> Problem
Without the images, reproduce every entry exactly.

> Data excerpts
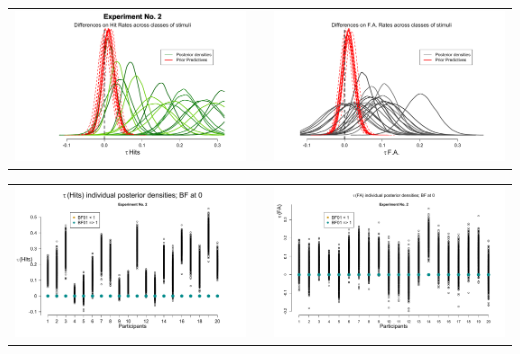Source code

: \documentclass[final]{beamer}
\newlength{\onecolwid}
\newlength{\twocolwid}
\begin{document}
\begin{frame}[t]
\begin{columns}[t]
\begin{column}{\twocolwid}
\begin{columns}[t,totalwidth=\twocolwid]
\begin{column}{\onecolwid}
\begin{alertblock}{}
\begin{center}
\begin{tabular}{ccc}
\includegraphics[width=0.45\linewidth]{Figures/3-Exp2_TauH.pdf}  & \hfill & \includegraphics[width=0.45\linewidth]{Figures/3-Exp2_TauF.pdf}
\end{tabular}
\end{center}

\begin{center}
\begin{tabular}{ccc}
\includegraphics[width=0.45\linewidth]{Figures/3-Exp2_BFH0.pdf}  & \hfill & \includegraphics[width=0.45\linewidth]{Figures/3-Exp2_BFF0.pdf}
\end{tabular}
\end{center}


\end{alertblock}





\end{column}
\end{columns}
\end{column}
\end{columns}
\end{frame}
\end{document}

> Exercise result
Source code

: \documentclass[final]{beamer}
\newlength{\onecolwid}
\newlength{\twocolwid}
\begin{document}
\begin{frame}[t]
\begin{columns}[t]
\begin{column}{\twocolwid}
\begin{columns}[t,totalwidth=\twocolwid]
\begin{column}{\onecolwid}
\begin{alertblock}{}
\begin{center}
\begin{tabular}{ccc}
\includegraphics[width=0.45\linewidth]{Figures/3-Exp2_TauH.pdf}  & \hfill & \includegraphics[width=0.45\linewidth]{Figures/3-Exp2_TauF.pdf}
\end{tabular}
\end{center}

\begin{center}
\begin{tabular}{ccc}
\includegraphics[width=0.45\linewidth]{Figures/3-Exp2_BFH0.pdf}  & \hfill & \includegraphics[width=0.45\linewidth]{Figures/3-Exp2_BFF0.pdf}
\end{tabular}
\end{center}


\end{alertblock}





\end{column}
\end{columns}
\end{column}
\end{columns}
\end{frame}
\end{document}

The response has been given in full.